ENVIRONMENTAL POLITICS IN THE US: A STUDY OF STATE SULFUR DIOXIDE STANDARDS

2005 ◽  
Vol 07 (03) ◽  
pp. 331-354 ◽  
Author(s):  
MARY E. DAVIS

What determines the environmental regulatory regime of a country or region? This paper addresses the question in detail, using the US and its widely varying environmental policies as the case study. What factors lead some US states to pass strict environmental regulations, while others are content with the baseline standards required at the national level? This work outlines the state environmental choice as a trade-off between the desires of consumers (who want better environmental quality) and of producers (who want less restrictive environmental standards). A rational state legislator maximises her chances of being re-elected by balancing these two competing forces when setting environmental policy.
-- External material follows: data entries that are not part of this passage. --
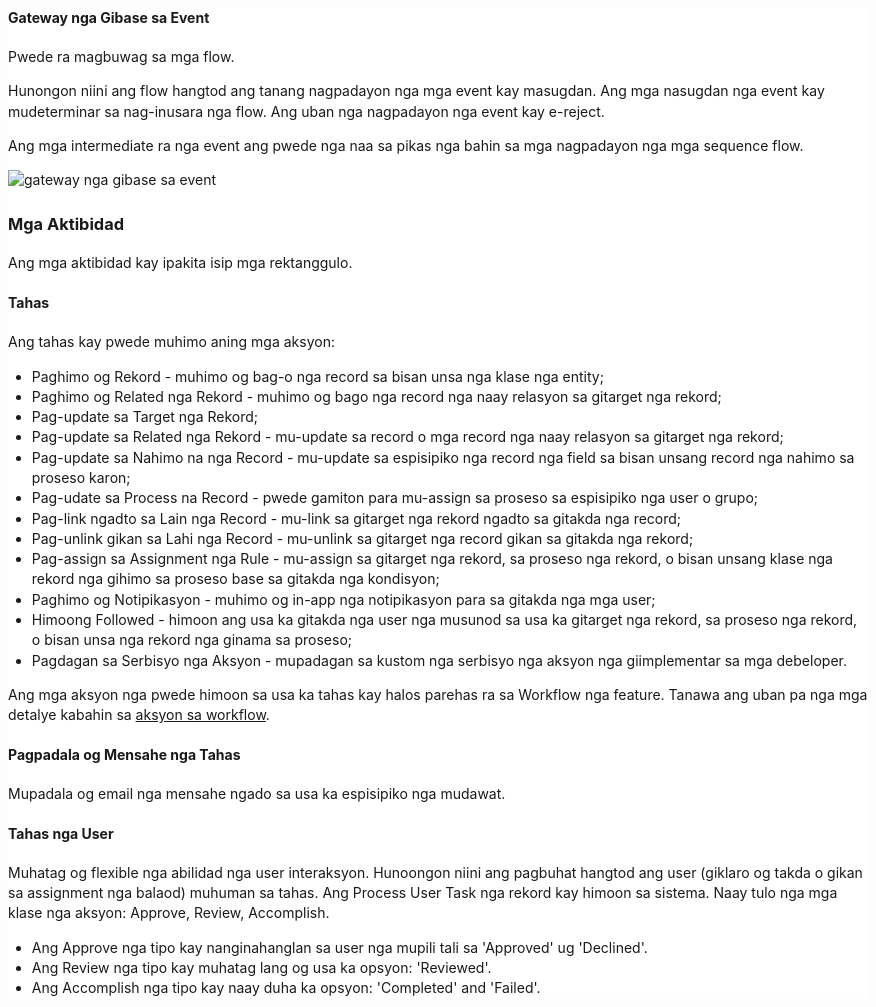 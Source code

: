 #### Gateway nga Gibase sa Event

Pwede ra magbuwag sa mga flow.

Hunongon niini ang flow hangtod ang tanang nagpadayon nga mga event kay masugdan. Ang mga nasugdan nga event kay mudeterminar sa nag-inusara nga flow. Ang uban nga nagpadayon nga event kay e-reject.

Ang mga intermediate ra nga event ang pwede nga naa sa pikas nga bahin sa mga nagpadayon nga mga sequence flow.

![gateway nga gibase sa event](https://raw.githubusercontent.com/espocrm/documentation/master/_static/images/administration/bpm/gateway-event-based.png)

### Mga Aktibidad

Ang mga aktibidad kay ipakita isip mga rektanggulo.

#### Tahas

Ang tahas kay pwede muhimo aning mga aksyon:

* Paghimo og Rekord - muhimo og bag-o nga record sa bisan unsa nga klase nga entity;
* Paghimo og Related nga Rekord - muhimo og bago nga record nga naay relasyon sa gitarget nga rekord;
* Pag-update sa Target nga Rekord;
* Pag-update sa Related nga Rekord - mu-update sa record o mga record nga naay relasyon sa gitarget nga rekord;
* Pag-update sa Nahimo na nga Record - mu-update sa espisipiko nga record nga field sa bisan unsang record nga nahimo sa proseso karon;
* Pag-udate sa Process na Record - pwede gamiton para mu-assign sa proseso sa espisipiko nga user o grupo;
* Pag-link ngadto sa Lain nga Record - mu-link sa gitarget nga rekord ngadto sa gitakda nga record;
* Pag-unlink gikan sa Lahi nga Record - mu-unlink sa gitarget nga record gikan sa gitakda nga rekord;
* Pag-assign sa Assignment nga Rule - mu-assign sa gitarget nga rekord, sa proseso nga rekord, o bisan unsang klase nga rekord nga gihimo sa proseso base sa gitakda nga kondisyon;
* Paghimo og Notipikasyon - muhimo og in-app nga notipikasyon para sa gitakda nga mga user;
* Himoong Followed - himoon ang usa ka gitakda nga user nga musunod sa usa ka gitarget nga rekord, sa proseso nga rekord, o bisan unsa nga rekord nga ginama sa proseso;
* Pagdagan sa Serbisyo nga Aksyon - mupadagan sa kustom nga serbisyo nga aksyon nga giimplementar sa mga debeloper.

Ang mga aksyon nga pwede himoon sa usa ka tahas kay halos parehas ra sa Workflow nga feature. Tanawa ang uban pa nga mga detalye kabahin sa [aksyon sa workflow](workflows.md#actions).

#### Pagpadala og Mensahe nga Tahas

Mupadala og email nga mensahe ngado sa usa ka espisipiko nga mudawat.

#### Tahas nga User

Muhatag og flexible nga abilidad nga user interaksyon. Hunoongon niini ang pagbuhat hangtod ang user (giklaro og takda o gikan sa assignment nga balaod) muhuman sa tahas. Ang Process User Task nga rekord kay himoon sa sistema. Naay tulo nga mga klase nga aksyon: Approve, Review, Accomplish.

* Ang Approve nga tipo kay nanginahanglan sa user nga mupili tali sa 'Approved' ug 'Declined'.
* Ang Review nga tipo kay muhatag lang og usa ka opsyon: 'Reviewed'.
* Ang Accomplish nga tipo kay naay duha ka opsyon: 'Completed' and 'Failed'.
I test this model by directly analysing the state decision to adopt more restrictive sulfur dioxide regulations than those required by the federal government under the Environmental Protection Agency's "National Ambient Air Quality Standards" program. The statistical results suggest that legislators weigh the relative influence of consumer and producer groups when setting sulfur dioxide standards, in addition to accounting for meteorological influences that affect the cost of compliance with stricter environmental regulations. Limited evidence is also provided to support an inverted-U shaped relationship between income levels and environmental regulations.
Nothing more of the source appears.